Copy exactly the lines of the records below, and only those lines, beginning with the line that contains "- Plugin/CLI: slash" and ending with the line that contains "- init → normalize".

Dataset records:

+ + + + + + +

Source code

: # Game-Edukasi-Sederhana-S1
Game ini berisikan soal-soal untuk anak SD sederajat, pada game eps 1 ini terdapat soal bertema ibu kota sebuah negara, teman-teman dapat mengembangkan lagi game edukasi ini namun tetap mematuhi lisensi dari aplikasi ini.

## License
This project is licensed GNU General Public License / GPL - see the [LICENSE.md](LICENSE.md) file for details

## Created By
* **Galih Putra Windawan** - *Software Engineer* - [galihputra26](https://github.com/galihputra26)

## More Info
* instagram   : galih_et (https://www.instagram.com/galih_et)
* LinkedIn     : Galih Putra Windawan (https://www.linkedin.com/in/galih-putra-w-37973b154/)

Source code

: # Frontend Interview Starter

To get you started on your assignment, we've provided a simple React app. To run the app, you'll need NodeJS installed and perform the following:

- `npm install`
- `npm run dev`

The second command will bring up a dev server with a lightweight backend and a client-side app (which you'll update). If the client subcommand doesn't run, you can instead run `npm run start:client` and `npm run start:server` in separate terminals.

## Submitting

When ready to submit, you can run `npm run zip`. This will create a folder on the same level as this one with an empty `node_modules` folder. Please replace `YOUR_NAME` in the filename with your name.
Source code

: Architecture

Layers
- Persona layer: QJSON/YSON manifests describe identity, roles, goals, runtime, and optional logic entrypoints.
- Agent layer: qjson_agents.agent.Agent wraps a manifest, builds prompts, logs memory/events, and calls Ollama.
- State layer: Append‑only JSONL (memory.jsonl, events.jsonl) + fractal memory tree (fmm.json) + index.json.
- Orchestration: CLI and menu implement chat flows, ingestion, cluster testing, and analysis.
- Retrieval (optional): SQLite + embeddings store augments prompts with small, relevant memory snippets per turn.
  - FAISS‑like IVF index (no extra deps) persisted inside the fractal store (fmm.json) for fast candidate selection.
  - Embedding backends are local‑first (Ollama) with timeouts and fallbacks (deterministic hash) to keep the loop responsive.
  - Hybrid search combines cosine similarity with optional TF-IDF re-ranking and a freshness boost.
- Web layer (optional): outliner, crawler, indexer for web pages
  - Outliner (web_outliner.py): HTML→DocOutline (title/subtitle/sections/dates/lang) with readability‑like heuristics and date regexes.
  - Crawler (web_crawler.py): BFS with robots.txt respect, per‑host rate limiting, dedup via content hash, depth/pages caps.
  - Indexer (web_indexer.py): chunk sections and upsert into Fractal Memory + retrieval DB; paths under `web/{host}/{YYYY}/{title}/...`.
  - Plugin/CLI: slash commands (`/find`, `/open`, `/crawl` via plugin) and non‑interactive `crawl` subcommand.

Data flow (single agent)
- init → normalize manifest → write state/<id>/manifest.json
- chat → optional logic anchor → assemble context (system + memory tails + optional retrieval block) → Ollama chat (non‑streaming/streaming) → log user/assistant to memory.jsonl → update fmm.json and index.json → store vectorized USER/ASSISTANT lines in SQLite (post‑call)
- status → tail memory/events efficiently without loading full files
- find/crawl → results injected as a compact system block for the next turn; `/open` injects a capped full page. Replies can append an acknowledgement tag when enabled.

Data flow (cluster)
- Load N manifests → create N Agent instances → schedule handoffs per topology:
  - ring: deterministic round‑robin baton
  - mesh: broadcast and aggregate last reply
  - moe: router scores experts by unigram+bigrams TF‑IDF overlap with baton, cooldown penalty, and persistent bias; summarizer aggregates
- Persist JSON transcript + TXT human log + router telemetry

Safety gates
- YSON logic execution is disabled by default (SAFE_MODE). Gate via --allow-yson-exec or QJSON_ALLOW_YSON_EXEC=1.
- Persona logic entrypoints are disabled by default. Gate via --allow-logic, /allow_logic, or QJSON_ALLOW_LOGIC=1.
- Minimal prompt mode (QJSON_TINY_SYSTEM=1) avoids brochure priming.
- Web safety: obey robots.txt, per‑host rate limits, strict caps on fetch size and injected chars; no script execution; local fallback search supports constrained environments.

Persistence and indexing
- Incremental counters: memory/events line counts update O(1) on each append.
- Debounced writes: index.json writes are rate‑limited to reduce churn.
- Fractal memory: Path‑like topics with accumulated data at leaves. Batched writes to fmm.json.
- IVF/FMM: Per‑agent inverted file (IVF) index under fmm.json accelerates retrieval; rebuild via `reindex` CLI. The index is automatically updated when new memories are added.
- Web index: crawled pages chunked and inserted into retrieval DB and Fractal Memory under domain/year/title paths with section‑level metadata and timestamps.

+ + + + + + +

### The answer
  - Plugin/CLI: slash commands (`/find`, `/open`, `/crawl` via plugin) and non‑interactive `crawl` subcommand.

Data flow (single agent)
- init → normalize manifest → write state/<id>/manifest.json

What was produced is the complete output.